■ Activity ■
Be exact. Print each record as it stands.

■ Available records ■
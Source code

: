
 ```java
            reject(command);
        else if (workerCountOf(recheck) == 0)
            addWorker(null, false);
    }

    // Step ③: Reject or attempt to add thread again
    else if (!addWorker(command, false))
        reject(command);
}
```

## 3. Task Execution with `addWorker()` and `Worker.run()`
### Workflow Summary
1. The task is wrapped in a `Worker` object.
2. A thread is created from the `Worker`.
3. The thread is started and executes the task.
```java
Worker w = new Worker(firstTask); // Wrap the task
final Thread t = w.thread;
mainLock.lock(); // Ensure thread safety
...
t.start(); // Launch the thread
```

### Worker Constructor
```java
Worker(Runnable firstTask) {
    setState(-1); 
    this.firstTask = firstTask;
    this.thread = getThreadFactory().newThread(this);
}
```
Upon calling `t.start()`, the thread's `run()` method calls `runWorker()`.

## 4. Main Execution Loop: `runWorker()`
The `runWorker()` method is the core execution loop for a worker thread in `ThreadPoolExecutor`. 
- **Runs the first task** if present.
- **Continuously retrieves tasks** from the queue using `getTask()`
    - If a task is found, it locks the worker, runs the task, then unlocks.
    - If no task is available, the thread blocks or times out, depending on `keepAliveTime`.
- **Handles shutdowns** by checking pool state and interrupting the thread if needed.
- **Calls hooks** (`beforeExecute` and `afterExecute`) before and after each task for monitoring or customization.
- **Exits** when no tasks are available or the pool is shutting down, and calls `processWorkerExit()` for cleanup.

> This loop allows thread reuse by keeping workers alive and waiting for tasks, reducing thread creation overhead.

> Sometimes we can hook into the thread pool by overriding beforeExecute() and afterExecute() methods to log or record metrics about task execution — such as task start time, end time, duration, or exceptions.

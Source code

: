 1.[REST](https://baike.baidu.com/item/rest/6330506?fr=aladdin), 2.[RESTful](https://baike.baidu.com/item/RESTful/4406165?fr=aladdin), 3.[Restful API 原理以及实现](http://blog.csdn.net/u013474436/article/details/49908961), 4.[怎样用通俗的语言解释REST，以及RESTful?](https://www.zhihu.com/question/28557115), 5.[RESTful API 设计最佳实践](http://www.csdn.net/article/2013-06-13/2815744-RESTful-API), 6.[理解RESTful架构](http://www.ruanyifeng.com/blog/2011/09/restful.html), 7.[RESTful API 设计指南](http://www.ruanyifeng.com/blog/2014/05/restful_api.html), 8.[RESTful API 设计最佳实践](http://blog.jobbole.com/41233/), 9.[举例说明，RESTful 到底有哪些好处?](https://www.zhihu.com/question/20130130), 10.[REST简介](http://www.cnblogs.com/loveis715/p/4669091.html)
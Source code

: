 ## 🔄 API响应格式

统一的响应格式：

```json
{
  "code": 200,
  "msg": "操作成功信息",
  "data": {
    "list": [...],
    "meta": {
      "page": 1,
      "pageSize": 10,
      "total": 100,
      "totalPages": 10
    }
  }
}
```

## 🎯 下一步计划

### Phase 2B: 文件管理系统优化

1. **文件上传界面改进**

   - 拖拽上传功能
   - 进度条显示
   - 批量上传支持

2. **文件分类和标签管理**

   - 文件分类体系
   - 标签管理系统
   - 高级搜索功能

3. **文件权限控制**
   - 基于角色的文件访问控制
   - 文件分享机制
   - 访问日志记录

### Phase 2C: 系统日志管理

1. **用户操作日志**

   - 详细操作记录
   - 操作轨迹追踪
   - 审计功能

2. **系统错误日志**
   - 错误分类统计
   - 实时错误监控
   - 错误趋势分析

■ Task answer ■
Source code

:
 ```java
            reject(command);
        else if (workerCountOf(recheck) == 0)
            addWorker(null, false);
    }

    // Step ③: Reject or attempt to add thread again
    else if (!addWorker(command, false))
        reject(command);
}
```

## 3. Task Execution with `addWorker()` and `Worker.run()`
### Workflow Summary
1. The task is wrapped in a `Worker` object.
2. A thread is created from the `Worker`.
3. The thread is started and executes the task.
```java
Worker w = new Worker(firstTask); // Wrap the task
final Thread t = w.thread;
mainLock.lock(); // Ensure thread safety
...
t.start(); // Launch the thread
```

### Worker Constructor
```java
Worker(Runnable firstTask) {
    setState(-1); 
    this.firstTask = firstTask;
    this.thread = getThreadFactory().newThread(this);
}
```
Upon calling `t.start()`, the thread's `run()` method calls `runWorker()`.

## 4. Main Execution Loop: `runWorker()`
The `runWorker()` method is the core execution loop for a worker thread in `ThreadPoolExecutor`. 
- **Runs the first task** if present.
- **Continuously retrieves tasks** from the queue using `getTask()`
    - If a task is found, it locks the worker, runs the task, then unlocks.
    - If no task is available, the thread blocks or times out, depending on `keepAliveTime`.
- **Handles shutdowns** by checking pool state and interrupting the thread if needed.
- **Calls hooks** (`beforeExecute` and `afterExecute`) before and after each task for monitoring or customization.
- **Exits** when no tasks are available or the pool is shutting down, and calls `processWorkerExit()` for cleanup.

> This loop allows thread reuse by keeping workers alive and waiting for tasks, reducing thread creation overhead.

> Sometimes we can hook into the thread pool by overriding beforeExecute() and afterExecute() methods to log or record metrics about task execution — such as task start time, end time, duration, or exceptions.

Source code

: 1.[REST](https://baike.baidu.com/item/rest/6330506?fr=aladdin), 2.[RESTful](https://baike.baidu.com/item/RESTful/4406165?fr=aladdin), 3.[Restful API 原理以及实现](http://blog.csdn.net/u013474436/article/details/49908961), 4.[怎样用通俗的语言解释REST，以及RESTful?](https://www.zhihu.com/question/28557115), 5.[RESTful API 设计最佳实践](http://www.csdn.net/article/2013-06-13/2815744-RESTful-API), 6.[理解RESTful架构](http://www.ruanyifeng.com/blog/2011/09/restful.html), 7.[RESTful API 设计指南](http://www.ruanyifeng.com/blog/2014/05/restful_api.html), 8.[RESTful API 设计最佳实践](http://blog.jobbole.com/41233/), 9.[举例说明，RESTful 到底有哪些好处?](https://www.zhihu.com/question/20130130), 10.[REST简介](http://www.cnblogs.com/loveis715/p/4669091.html)
Source code

: ## 🔄 API响应格式

统一的响应格式：

```json
{
  "code": 200,
  "msg": "操作成功信息",
  "data": {
    "list": [...],
    "meta": {
      "page": 1,
      "pageSize": 10,
      "total": 100,
      "totalPages": 10
    }
  }
}
```

## 🎯 下一步计划

### Phase 2B: 文件管理系统优化

1. **文件上传界面改进**

   - 拖拽上传功能
   - 进度条显示
   - 批量上传支持

2. **文件分类和标签管理**

   - 文件分类体系
   - 标签管理系统
   - 高级搜索功能

3. **文件权限控制**
   - 基于角色的文件访问控制
   - 文件分享机制
   - 访问日志记录

### Phase 2C: 系统日志管理

1. **用户操作日志**

   - 详细操作记录
   - 操作轨迹追踪
   - 审计功能

2. **系统错误日志**
   - 错误分类统计
   - 实时错误监控
   - 错误趋势分析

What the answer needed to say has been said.